◆ Assigned task: Word for word, the data below must be repeated in full; no picture is to be included.

[Stored data entries]
########################################
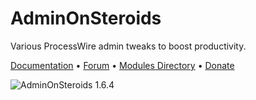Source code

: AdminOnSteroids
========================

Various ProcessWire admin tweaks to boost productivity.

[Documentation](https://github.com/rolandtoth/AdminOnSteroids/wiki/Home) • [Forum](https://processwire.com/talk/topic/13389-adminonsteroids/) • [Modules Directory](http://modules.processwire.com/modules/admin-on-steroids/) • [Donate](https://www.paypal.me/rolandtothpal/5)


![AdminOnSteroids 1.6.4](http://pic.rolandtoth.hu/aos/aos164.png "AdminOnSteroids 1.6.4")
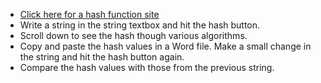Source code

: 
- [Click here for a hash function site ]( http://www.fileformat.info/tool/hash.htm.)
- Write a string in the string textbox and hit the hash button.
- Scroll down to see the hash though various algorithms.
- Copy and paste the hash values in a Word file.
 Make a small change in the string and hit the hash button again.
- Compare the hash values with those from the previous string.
########################################
◆ Exercise answer:
Source code

: AdminOnSteroids
========================

Various ProcessWire admin tweaks to boost productivity.

[Documentation](https://github.com/rolandtoth/AdminOnSteroids/wiki/Home) • [Forum](https://processwire.com/talk/topic/13389-adminonsteroids/) • [Modules Directory](http://modules.processwire.com/modules/admin-on-steroids/) • [Donate](https://www.paypal.me/rolandtothpal/5)


![AdminOnSteroids 1.6.4](http://pic.rolandtoth.hu/aos/aos164.png "AdminOnSteroids 1.6.4")
Source code

: 
- [Click here for a hash function site ]( http://www.fileformat.info/tool/hash.htm.)
- Write a string in the string textbox and hit the hash button.
- Scroll down to see the hash though various algorithms.
- Copy and paste the hash values in a Word file.
 Make a small change in the string and hit the hash button again.
- Compare the hash values with those from the previous string.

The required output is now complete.